Matthew, some correction is important to your notes on the CO fleet. They have a number of 757-200s, 757-300s, 767-200ERs, 767-400ERs, and 777s. The 752, 762, 764, and 777 all do transoceanic service, the 753 does not ... it does high-density domestic routes. (I see it frequently at MCO and FLL.) With the exception of the 757-200s, all of these airplanes have been delivered BRAND NEW to Continental since 1998, including the 762s. There isn't really a big fleet gap there, nor could any of their widebodies be referred to even charitably as "aging" ... hell, the oldest 777 was delivered October 1998 (ship 001, "Gordon M. Bethune") and the 767s all came later!
2009 is about the soonest CO could take delivery of the 7E7, since the airplane has yet to be built or certified! I don't know the certification schedule but I don't think the airplane will be ready for customer deliveries until at least 2008. They can't have them just start showing up in IAH tomorrow.

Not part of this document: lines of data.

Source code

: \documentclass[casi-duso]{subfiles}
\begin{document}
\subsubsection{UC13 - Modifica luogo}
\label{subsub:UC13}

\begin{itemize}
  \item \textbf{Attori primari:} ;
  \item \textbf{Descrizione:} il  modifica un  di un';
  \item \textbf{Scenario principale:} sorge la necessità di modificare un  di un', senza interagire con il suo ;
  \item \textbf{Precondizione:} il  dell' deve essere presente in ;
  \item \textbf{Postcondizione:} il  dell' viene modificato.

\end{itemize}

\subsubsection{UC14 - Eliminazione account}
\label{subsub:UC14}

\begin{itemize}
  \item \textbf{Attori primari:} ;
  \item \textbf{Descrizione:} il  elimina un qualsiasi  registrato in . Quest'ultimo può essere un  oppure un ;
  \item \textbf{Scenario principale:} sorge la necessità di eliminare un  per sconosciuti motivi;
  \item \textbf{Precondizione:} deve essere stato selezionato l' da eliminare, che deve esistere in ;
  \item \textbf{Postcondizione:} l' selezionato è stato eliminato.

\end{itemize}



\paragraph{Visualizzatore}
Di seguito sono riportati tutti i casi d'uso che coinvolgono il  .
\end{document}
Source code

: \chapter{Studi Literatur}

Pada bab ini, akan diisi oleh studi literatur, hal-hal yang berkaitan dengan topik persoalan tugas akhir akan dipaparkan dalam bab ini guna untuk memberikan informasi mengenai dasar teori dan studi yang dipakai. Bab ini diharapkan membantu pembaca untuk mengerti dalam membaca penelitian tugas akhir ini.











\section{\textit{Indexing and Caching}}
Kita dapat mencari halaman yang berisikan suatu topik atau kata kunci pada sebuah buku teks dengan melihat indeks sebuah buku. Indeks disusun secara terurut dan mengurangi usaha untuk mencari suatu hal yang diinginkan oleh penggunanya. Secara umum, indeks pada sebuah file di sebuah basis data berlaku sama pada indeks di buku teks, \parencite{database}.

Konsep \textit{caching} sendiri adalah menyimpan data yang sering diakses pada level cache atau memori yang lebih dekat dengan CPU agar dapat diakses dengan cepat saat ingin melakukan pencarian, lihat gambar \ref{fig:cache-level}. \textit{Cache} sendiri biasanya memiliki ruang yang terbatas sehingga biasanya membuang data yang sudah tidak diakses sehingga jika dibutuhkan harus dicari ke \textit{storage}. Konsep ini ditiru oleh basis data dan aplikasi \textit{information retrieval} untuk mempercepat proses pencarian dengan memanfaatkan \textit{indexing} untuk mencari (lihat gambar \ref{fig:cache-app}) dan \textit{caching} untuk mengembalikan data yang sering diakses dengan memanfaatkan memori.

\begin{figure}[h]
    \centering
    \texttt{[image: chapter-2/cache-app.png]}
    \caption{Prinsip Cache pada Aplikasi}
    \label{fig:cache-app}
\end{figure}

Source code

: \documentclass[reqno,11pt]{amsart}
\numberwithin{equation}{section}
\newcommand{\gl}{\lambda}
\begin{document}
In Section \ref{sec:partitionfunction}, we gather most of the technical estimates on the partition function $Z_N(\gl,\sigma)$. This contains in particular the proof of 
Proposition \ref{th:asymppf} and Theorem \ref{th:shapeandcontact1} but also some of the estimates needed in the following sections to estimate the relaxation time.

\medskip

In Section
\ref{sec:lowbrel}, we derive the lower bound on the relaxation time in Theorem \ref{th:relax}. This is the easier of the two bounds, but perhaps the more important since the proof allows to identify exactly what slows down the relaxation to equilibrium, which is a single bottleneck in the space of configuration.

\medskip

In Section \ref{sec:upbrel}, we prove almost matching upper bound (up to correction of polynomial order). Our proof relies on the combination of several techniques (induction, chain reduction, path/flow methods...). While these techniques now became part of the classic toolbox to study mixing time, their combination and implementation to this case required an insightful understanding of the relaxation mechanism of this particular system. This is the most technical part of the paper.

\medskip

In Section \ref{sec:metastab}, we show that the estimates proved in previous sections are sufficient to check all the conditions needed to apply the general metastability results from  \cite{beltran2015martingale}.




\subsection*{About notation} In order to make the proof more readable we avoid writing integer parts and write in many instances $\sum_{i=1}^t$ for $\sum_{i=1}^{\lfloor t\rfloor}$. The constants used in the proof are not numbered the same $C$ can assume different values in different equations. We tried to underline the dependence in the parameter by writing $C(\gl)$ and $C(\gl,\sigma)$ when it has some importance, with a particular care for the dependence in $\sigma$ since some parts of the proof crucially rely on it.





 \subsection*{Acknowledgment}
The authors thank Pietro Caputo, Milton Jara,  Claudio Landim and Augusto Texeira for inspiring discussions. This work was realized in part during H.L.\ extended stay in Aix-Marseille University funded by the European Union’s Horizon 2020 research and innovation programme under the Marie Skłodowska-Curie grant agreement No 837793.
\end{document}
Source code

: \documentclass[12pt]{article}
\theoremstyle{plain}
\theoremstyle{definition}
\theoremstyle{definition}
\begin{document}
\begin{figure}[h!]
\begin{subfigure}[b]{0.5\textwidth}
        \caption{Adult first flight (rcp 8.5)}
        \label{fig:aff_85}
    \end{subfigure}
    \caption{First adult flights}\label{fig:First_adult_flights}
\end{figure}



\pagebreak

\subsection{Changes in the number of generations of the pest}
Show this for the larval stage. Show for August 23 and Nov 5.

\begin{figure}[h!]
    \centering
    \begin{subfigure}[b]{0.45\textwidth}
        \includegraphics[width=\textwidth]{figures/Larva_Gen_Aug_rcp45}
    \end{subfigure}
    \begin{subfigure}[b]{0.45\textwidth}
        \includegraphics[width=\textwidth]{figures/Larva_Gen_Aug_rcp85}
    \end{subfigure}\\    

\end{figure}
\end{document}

As for going overseas on the 757, of course a widebody would be preferable. However, CO has specially-configured 757s for transatlantic service with fewer seats and the BusinessFirst cabin installed. And CO is hardly the first/only airline to use the 757 across the oceans ... many airlines use them on west coast to Hawaii routes that are nearly as long as EWR to western Europe, TWA used to do lighter Europe routes on the 757, many airlines fly them on 6 hour flights to South America (Peru, etc.), etc. Icelandair's entire transatlantic fleet is the 757 and their service is reportedly excellent. Don't knock it until you've tried it.
And trust me, I've done long-haul in coach before ... 747, 757, 767, A340 ... all the same when you're shoehorned in to one of those tiny coach seats. In fact, the 747, the largest of all the airplanes in question, was probably the least comfortable in coach!